What had plummeted the region toward its environmental abyss was a unique and nearly fatal geography. A natural cornucopia of coal waited to be gouged from the ground. It would feed Europe's growing appetite for fossil fuels, stoking its Industrial Revolution. Though mining in the foothills of the Ore Mountains began around 1400, it turned into a full-blown industry during the second half of the nineteenth century when the region became one of the premier centers for fossil-fuel extraction in the Austro-Hungarian Empire. By 1910, miners were pulling close to 20 million metric tons a year (1 metric ton is the equivalent of a little over 1 ton) from the region's collieries.

Lignite, or soft coal, is an early phase of coal formation--somewhere between peat and hard coal. Lying close to the surface and relatively easy to extract with picks and shovels, it was first used by local residents to heat homes and cook food. However, since lignite is a relatively poor fuel in terms of energy value, it was never shipped far--no further than Prague to the south or Dresden (in eastern Germany) to the north. Instead, energy-hungry industries moved closer to the coal. In the nineteenth century, metallurgical companies, chemical plants and steel mills were among them.

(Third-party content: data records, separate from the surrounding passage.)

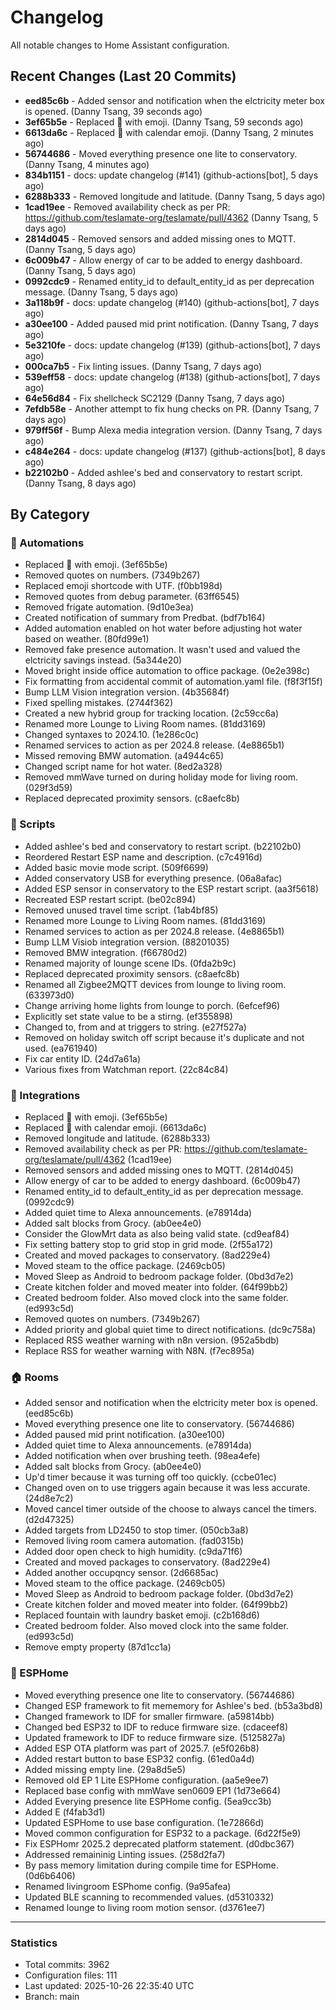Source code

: # Changelog

All notable changes to Home Assistant configuration.

## Recent Changes (Last 20 Commits)
- **eed85c6b** - Added sensor and notification when the elctricity meter box is opened. (Danny Tsang, 39 seconds ago)
- **3ef65b5e** - Replaced :battery: with emoji. (Danny Tsang, 59 seconds ago)
- **6613da6c** - Replaced :date: with calendar emoji. (Danny Tsang, 2 minutes ago)
- **56744686** - Moved everything presence one lite to conservatory. (Danny Tsang, 4 minutes ago)
- **834b1151** - docs: update changelog (#141) (github-actions[bot], 5 days ago)
- **6288b333** - Removed longitude and latitude. (Danny Tsang, 5 days ago)
- **1cad19ee** - Removed availability check as per PR: https://github.com/teslamate-org/teslamate/pull/4362 (Danny Tsang, 5 days ago)
- **2814d045** - Removed sensors and added missing ones to MQTT. (Danny Tsang, 5 days ago)
- **6c009b47** - Allow energy of car to be added to energy dashboard. (Danny Tsang, 5 days ago)
- **0992cdc9** - Renamed entity_id to default_entity_id as per deprecation message. (Danny Tsang, 5 days ago)
- **3a118b9f** - docs: update changelog (#140) (github-actions[bot], 7 days ago)
- **a30ee100** - Added paused mid print notification. (Danny Tsang, 7 days ago)
- **5e3210fe** - docs: update changelog (#139) (github-actions[bot], 7 days ago)
- **000ca7b5** - Fix linting issues. (Danny Tsang, 7 days ago)
- **539eff58** - docs: update changelog (#138) (github-actions[bot], 7 days ago)
- **64e56d84** - Fix shellcheck SC2129 (Danny Tsang, 7 days ago)
- **7efdb58e** - Another attempt to fix hung checks on PR. (Danny Tsang, 7 days ago)
- **979ff56f** - Bump Alexa media integration version. (Danny Tsang, 7 days ago)
- **c484e264** - docs: update changelog (#137) (github-actions[bot], 8 days ago)
- **b22102b0** - Added ashlee's bed and conservatory to restart script. (Danny Tsang, 8 days ago)

## By Category

### 🤖 Automations
- Replaced :battery: with emoji. (3ef65b5e)
- Removed quotes on numbers. (7349b267)
- Replaced emoji shortcode with UTF. (f0bb198d)
- Removed quotes from debug parameter. (63ff6545)
- Removed frigate automation. (9d10e3ea)
- Created notification of summary from Predbat. (bdf7b164)
- Added automation enabled on hot water before adjusting hot water based on weather. (80fd99e1)
- Removed fake presence automation. It wasn't used and valued the elctricity savings instead. (5a344e20)
- Moved bright inside office automation to office package. (0e2e398c)
- Fix formatting from accidental commit of automation.yaml file. (f8f3f15f)
- Bump LLM Vision integration version. (4b35684f)
- Fixed spelling mistakes. (2744f362)
- Created a new hybrid group for tracking location. (2c59cc6a)
- Renamed more Lounge to Living Room names. (81dd3169)
- Changed syntaxes to 2024.10. (1e286c0c)
- Renamed services to action as per 2024.8 release. (4e8865b1)
- Missed removing BMW automation. (a4944c65)
- Changed script name for hot water. (8ed2a328)
- Removed mmWave turned on during holiday mode for living room. (029f3d59)
- Replaced deprecated proximity sensors. (c8aefc8b)
### 📜 Scripts
- Added ashlee's bed and conservatory to restart script. (b22102b0)
- Reordered Restart ESP name and description. (c7c4916d)
- Added basic movie mode script. (509f6699)
- Added conservatory USB for everything presence. (06a8afac)
- Added ESP sensor in conservatory to the ESP restart script. (aa3f5618)
- Recreated ESP restart script. (be02c894)
- Removed unused travel time script. (1ab4bf85)
- Renamed more Lounge to Living Room names. (81dd3169)
- Renamed services to action as per 2024.8 release. (4e8865b1)
- Bump LLM Visiob integration version. (88201035)
- Removed BMW integration. (f66780d2)
- Renamed majority of lounge scene IDs. (0fda2b9c)
- Replaced deprecated proximity sensors. (c8aefc8b)
- Renamed all Zigbee2MQTT devices from lounge to living room. (633973d0)
- Change arriving home lights from lounge to porch. (6efcef96)
- Explicitly set state value to be a stirng. (ef355898)
- Changed to, from and at triggers to string. (e27f527a)
- Removed on holiday switch off script because it's duplicate and not used. (ea761940)
- Fix car entity ID. (24d7a61a)
- Various fixes from Watchman report. (22c84c84)
### 🔌 Integrations
- Replaced :battery: with emoji. (3ef65b5e)
- Replaced :date: with calendar emoji. (6613da6c)
- Removed longitude and latitude. (6288b333)
- Removed availability check as per PR: https://github.com/teslamate-org/teslamate/pull/4362 (1cad19ee)
- Removed sensors and added missing ones to MQTT. (2814d045)
- Allow energy of car to be added to energy dashboard. (6c009b47)
- Renamed entity_id to default_entity_id as per deprecation message. (0992cdc9)
- Added quiet time to Alexa announcements. (e78914da)
- Added salt blocks from Grocy. (ab0ee4e0)
- Consider the GlowMrt data as also being valid state. (cd9eaf84)
- Fix setting battery stop to grid stop in grid mode. (2f55a172)
- Created and moved packages to conservatory. (8ad229e4)
- Moved steam to the office package. (2469cb05)
- Moved Sleep as Android to bedroom package folder. (0bd3d7e2)
- Create kitchen folder and moved meater into folder. (64f99bb2)
- Created bedroom folder. Also moved clock into the same folder. (ed993c5d)
- Removed quotes on numbers. (7349b267)
- Added priority and global quiet time to direct notifications. (dc9c758a)
- Replaced RSS weather warning with n8n version. (952a5bdb)
- Replace RSS for weather warning with N8N. (f7ec895a)
### 🏠 Rooms
- Added sensor and notification when the elctricity meter box is opened. (eed85c6b)
- Moved everything presence one lite to conservatory. (56744686)
- Added paused mid print notification. (a30ee100)
- Added quiet time to Alexa announcements. (e78914da)
- Added notification when over brushing teeth. (98ea4efe)
- Added salt blocks from Grocy. (ab0ee4e0)
- Up'd timer because it was turning off too quickly. (ccbe01ec)
- Changed oven on to use triggers again because it was less accurate. (24d8e7c2)
- Moved cancel timer outside of the choose to always cancel the timers. (d2d47325)
- Added targets from LD2450 to stop timer. (050cb3a8)
- Removed living room camera automation. (fad0315b)
- Added door open check to high humidity. (c9da71f6)
- Created and moved packages to conservatory. (8ad229e4)
- Added another occupqncy sensor. (2d6685ac)
- Moved steam to the office package. (2469cb05)
- Moved Sleep as Android to bedroom package folder. (0bd3d7e2)
- Create kitchen folder and moved meater into folder. (64f99bb2)
- Replaced fountain with laundry basket emoji. (c2b168d6)
- Created bedroom folder. Also moved clock into the same folder. (ed993c5d)
- Remove empty property (87d1cc1a)
### 🔧 ESPHome
- Moved everything presence one lite to conservatory. (56744686)
- Changed ESP framework to fit mememory for Ashlee's bed. (b53a3bd8)
- Changed framework to IDF for smaller firmware. (a59814bb)
- Changed bed ESP32 to IDF to reduce firmware size. (cdaceef8)
- Updated framework to IDF to reduce firmware size. (5125827a)
- Added ESP OTA platform was part of 2025.7. (e5f026b8)
- Added restart button to base ESP32 config. (61ed0a4d)
- Added missing empty line. (29a8d5e5)
- Removed old EP 1 Lite ESPHome configuration. (aa5e9ee7)
- Replaced base config with mmWave sen0609 EP1 (1d73e664)
- Added Everying presence lite ESPHome config. (5ea9cc3b)
- Added E (f4fab3d1)
- Updated ESPHome to use base configuration. (1e72866d)
- Moved common configuration for ESP32 to a package. (6d22f5e9)
- Fix ESPHomr 2025.2 deprecated platform statement. (d0dbc367)
- Addressed remaininig Linting issues. (258d2fa7)
- By pass memory limitation during compile time for ESPHome. (0d6b6406)
- Renamed livingroom ESPhome config. (9a95afea)
- Updated BLE scanning to recommended values. (d5310332)
- Renamed lounge to living room motion sensor. (d3761ee7)

---

### Statistics

- Total commits: 3962
- Configuration files: 111
- Last updated: 2025-10-26 22:35:40 UTC
- Branch: main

Beginning after the Communist takeover of Czechoslovakia, Poland and East Germany in 1948, authorities accelerated industrialization, creating a vast tri-state complex of heavy industries fed by lignite.

By the 1960s, two million people, one of the densest concentrations in the country, were squeezed into this grimy industrial belt, beginning from the city of Chomutov in the southwest to Usti nad Labem and Liberac in the northeast. For the past half century this region has produced three-quarters of Czechoslovakia's brown coal, generated two-thirds of its electricity, refined 80 percent of its oil (imported from Russia on the "Friendship Pipeline") and produced most of its heavy fuel oil, fertilizers, pesticides and industrial process chemicals.

ignite's downside is that it is filthy--the dirtiest of all fossil fuels, producing heavy amounts of soot, ash, dust and heavy metals, along with sulfur and nitrogen oxides. Predictably, as the amount of coal mined annually increased from 20 million metric tons in the early twentieth century to around 100 million metric tons in the 1980s, the Black Triangle became a center of pollution. The Bohemian Basin, contained by mountains, suffered worst of all.

In the late 1980s and early 1990s, more than 400,000 metric tons of soot, ash, dust and hydrocarbons along with 700,000 metric tons of polluting gases, mainly sulfur and nitrogen dioxides, plus unmeasured organic chemicals, smothered Northern Bohemia each year. Most of the pollution came from power plants and a host of outdated industrial complexes.